UPS has unveiled plans to cut up to 30,000 jobs in 2026 as it intensifies its move away from low-profit Amazon deliveries, aiming to refocus on more lucrative segments such as healthcare. The announcement, made during an earnings call on Tuesday, January 27, 2026, highlights the parcel giant’s strategic pivot amid a competitive logistics landscape.

The job reductions will primarily affect operational roles and be achieved through attrition, coupled with a voluntary separation program for full-time drivers. This approach is designed to minimize involuntary layoffs while streamlining the workforce. UPS Chief Financial Officer Brian Dykes emphasized that the cuts are part of a broader effort to enhance profitability by shedding less profitable business lines.

This decision is rooted in the company’s long-standing concern over Amazon shipments, which UPS has labeled “extraordinarily dilutive” to its margins. By scaling back these deliveries, UPS seeks to allocate resources to higher-margin customers, including those in the healthcare sector, where demand for reliable shipping is growing. The shift began in earnest last year, with 48,000 jobs eliminated and 93 facilities closed as part of an initial turnaround plan.

Financially, UPS enters this transition from a position of strength. The company reported fourth-quarter consolidated revenue of $24.5 billion, surpassing analyst expectations, and forecasted a surprise increase in annual revenue to $89.7 billion for 2026. These figures suggest that despite the operational changes, UPS is maintaining robust performance, with shares rising slightly in response to the news.

The broader context includes UPS’s ongoing “Amazon accelerated glide down plan,” which aims to reduce daily shipments for the e-commerce giant by a million pieces in 2026. CEO Carol Tome noted that the company is in the final six months of this plan, with network reconfiguration efforts continuing to optimize efficiency. This strategic withdrawal from Amazon reflects a calculated bet on future growth areas.

Competitively, the move underscores the rapid evolution of the delivery industry. Amazon has significantly expanded its own logistics network, handling 6.3 billion U.S. deliveries in 2024 and projected to overtake the U.S. Postal Service by 2028. UPS’s pivot away from Amazon shipments is a direct response to this encroachment, aiming to avoid dependency on a rival that increasingly competes in the same space.
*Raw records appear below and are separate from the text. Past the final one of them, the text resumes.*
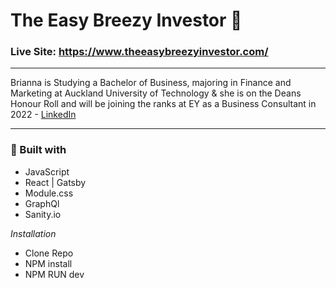 # The Easy Breezy Investor 🔱

### Live Site: https://www.theeasybreezyinvestor.com/

---

Brianna is Studying a Bachelor of Business, majoring in Finance and Marketing at Auckland University of Technology & she is on the Deans Honour Roll and will be joining the ranks at EY as a Business Consultant in 2022 - [LinkedIn](https://www.linkedin.com/in/brie-cox/)

---

### 🔨 Built with

- JavaScript
- React | Gatsby 
- Module.css
- GraphQl
- Sanity.io

*Installation*
 - Clone Repo
 - NPM install
 - NPM RUN dev
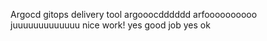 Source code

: Argocd gitops delivery tool 
 argooocdddddd
arfoooooooooo
juuuuuuuuuuuuu
nice work!
yes
good job
yes
ok
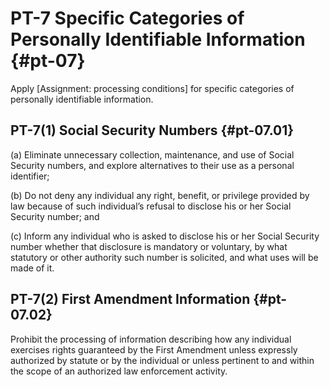 # PT-7 Specific Categories of Personally Identifiable Information {#pt-07}

Apply [Assignment: processing conditions] for specific categories of personally identifiable information.

## PT-7(1) Social Security Numbers {#pt-07.01}

(a) Eliminate unnecessary collection, maintenance, and use of Social Security numbers, and explore alternatives to their use as a personal identifier;

(b) Do not deny any individual any right, benefit, or privilege provided by law because of such individual’s refusal to disclose his or her Social Security number; and

(c) Inform any individual who is asked to disclose his or her Social Security number whether that disclosure is mandatory or voluntary, by what statutory or other authority such number is solicited, and what uses will be made of it.

## PT-7(2) First Amendment Information {#pt-07.02}

Prohibit the processing of information describing how any individual exercises rights guaranteed by the First Amendment unless expressly authorized by statute or by the individual or unless pertinent to and within the scope of an authorized law enforcement activity.

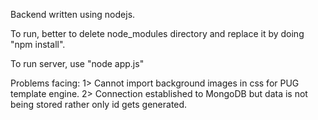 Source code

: Backend written using nodejs.

To run, better to delete node_modules directory and replace it by doing "npm install".

To run server, use "node app.js"

Problems facing:
	1> Cannot import background images in css for PUG template engine.
	2> Connection established to MongoDB but data is not being stored rather only id gets generated.
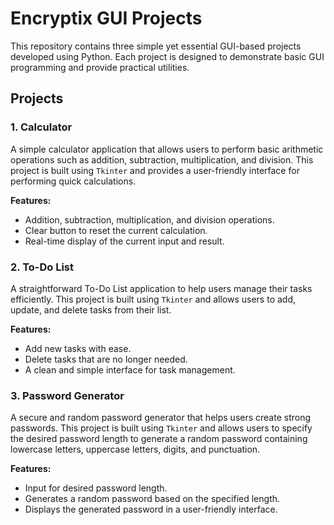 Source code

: # Encryptix GUI Projects

This repository contains three simple yet essential GUI-based projects developed using Python. Each project is designed to demonstrate basic GUI programming and provide practical utilities.

## Projects

### 1. Calculator
A simple calculator application that allows users to perform basic arithmetic operations such as addition, subtraction, multiplication, and division. This project is built using `Tkinter` and provides a user-friendly interface for performing quick calculations.

**Features:**
- Addition, subtraction, multiplication, and division operations.
- Clear button to reset the current calculation.
- Real-time display of the current input and result.

### 2. To-Do List
A straightforward To-Do List application to help users manage their tasks efficiently. This project is built using `Tkinter` and allows users to add, update, and delete tasks from their list.

**Features:**
- Add new tasks with ease.
- Delete tasks that are no longer needed.
- A clean and simple interface for task management.

### 3. Password Generator
A secure and random password generator that helps users create strong passwords. This project is built using `Tkinter` and allows users to specify the desired password length to generate a random password containing lowercase letters, uppercase letters, digits, and punctuation.

**Features:**
- Input for desired password length.
- Generates a random password based on the specified length.
- Displays the generated password in a user-friendly interface.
On the operational front, UPS plans to close an additional 24 facilities in the first half of 2026, further consolidating its network. The company also announced the retirement of its MD-11 cargo fleet following a fatal crash in November, incurring a $137 million write-off. These steps are part of a comprehensive effort to modernize operations and improve safety standards.

Looking ahead, UPS expects revenue to dip in the first half of 2026 as it completes the Amazon reduction, with a sequential rise anticipated in the second half. Analysts, such as Evercore ISI’s Jonathan Chappell, have praised the company’s pricing strategies and revenue performance. For the workforce, the changes mean a leaner organization, but with a focus on voluntary transitions and attrition, UPS aims to manage the impact thoughtfully. This strategic reshuffle positions UPS to navigate a dynamic global trade environment and geopolitical uncertainties while chasing higher profitability.